Auch bezogen sich die vorstehenden ehrfurchtsvollen Andeutungen nur auf das Herzogtum Schlesien und die Grafschaft Glatz, in welchen Landesteilen das Gesetz vom 17ten März 1812 zur Ausführung gekommen ist, indem die Landtags Abgeordneten des Preußischen Markgraftums Ober-Lausitz sich dahin vereinigt hatten. Seine Majestät den König ehrfurchtsvoll zu bitten:

die gegenwärtig über die bürgerlichen Verhältnisse der Juden daselbst noch bestehende Gesetzgebung allergnädigst unverändert zu belassen*).

*) In der Ober- Lausitz gilt noch die Sächsische Gesetzgebung über das Judenwesen, durch welche die Erscheinung eines Juden in den Sächsischen Städten, Dresden und Leipzig ausgenommen, fast eben so selten ist, als die eines Sachsen in Jerusalem. Wir haben aus diesem aufgeklärten und gewerbefleißigen Lande bis jetzt noch keinen Wunsch vernommen, dass diese Gesetzgebung geändert werden möge.

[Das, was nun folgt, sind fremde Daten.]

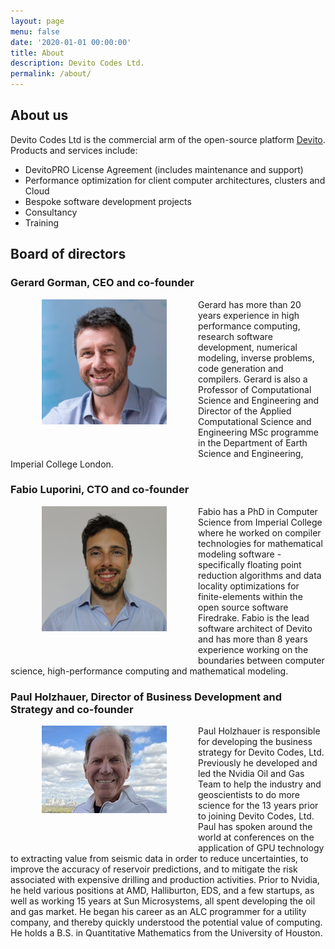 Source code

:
 ```yaml
---
layout: page
menu: false
date: '2020-01-01 00:00:00'
title: About
description: Devito Codes Ltd.
permalink: /about/
---
```


## About us

Devito Codes Ltd is the commercial arm of the open-source platform
[Devito](https://www.devitoproject.org/). Products and services include:

* DevitoPRO License Agreement (includes maintenance and support)
* Performance optimization for client computer architectures, clusters and Cloud
* Bespoke software development projects
* Consultancy
* Training

## Board of directors

### Gerard Gorman, CEO and co-founder

<img src="/assets/img/profile_Gerard.jpg" alt="Gerard Gorman" align="left"
style="margin:0px 50px 50px 50px"/> Gerard has more than 20 years experience in
high performance computing, research software development, numerical modeling,
inverse problems, code generation and compilers. Gerard is also a Professor of
Computational Science and Engineering and Director of the Applied Computational
Science and Engineering MSc programme in the Department of Earth Science and
Engineering, Imperial College London. 

### Fabio Luporini, CTO and co-founder

<img src="/assets/img/profile_Fabio.jpg" alt="Fabio Luporini" align="left"
style="margin:0px 50px 50px 50px"/>Fabio has a PhD in
Computer Science from Imperial College where he worked on compiler
technologies for mathematical modeling software - specifically floating
point reduction algorithms and data locality optimizations for
finite-elements within the open source software Firedrake. Fabio is the lead
software architect of Devito and has more than 8 years experience working on
the boundaries between computer science, high-performance computing and
mathematical modeling.

### Paul Holzhauer, Director of Business Development and Strategy and co-founder

<img src="/assets/img/profile_Paul.jpg" alt="Paul Holzhauer" align="left"
style="margin:0px 50px 50px 50px"/> Paul Holzhauer is responsible for developing
the business strategy for Devito Codes, Ltd. Previously he developed and led the
Nvidia Oil and Gas Team to help the industry and geoscientists to do more
science for the 13 years prior to joining Devito Codes, Ltd.  Paul has spoken
around the world at conferences on the application of GPU technology to
extracting value from seismic data in order to reduce uncertainties, to improve
the accuracy of reservoir predictions, and to mitigate the risk associated with
expensive drilling and production activities. Prior to Nvidia, he held various
positions at AMD, Halliburton, EDS, and a few startups, as well as working 15
years at Sun Microsystems, all spent developing the oil and gas market. He began
his career as an ALC programmer for a utility company, and thereby quickly
understood the potential value of computing. He holds a B.S. in Quantitative
Mathematics from the University of Houston.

Darin sprach sich jedoch der einstimmige Wunsch aller Stände des Landtags aus, dass dem Einwandern der Juden, sowohl aus fremden Staaten, als auch aus andern Preußischen Provinzen in die zum schlesischen Provinzial-Landtage verbundenen Landesteile durch allergnädigste Anordnung strenger Maßregeln kräftig gesteuert werden möchte.

[i]Heinrich Fürst zu Anhalt-Cöthen-Pleß.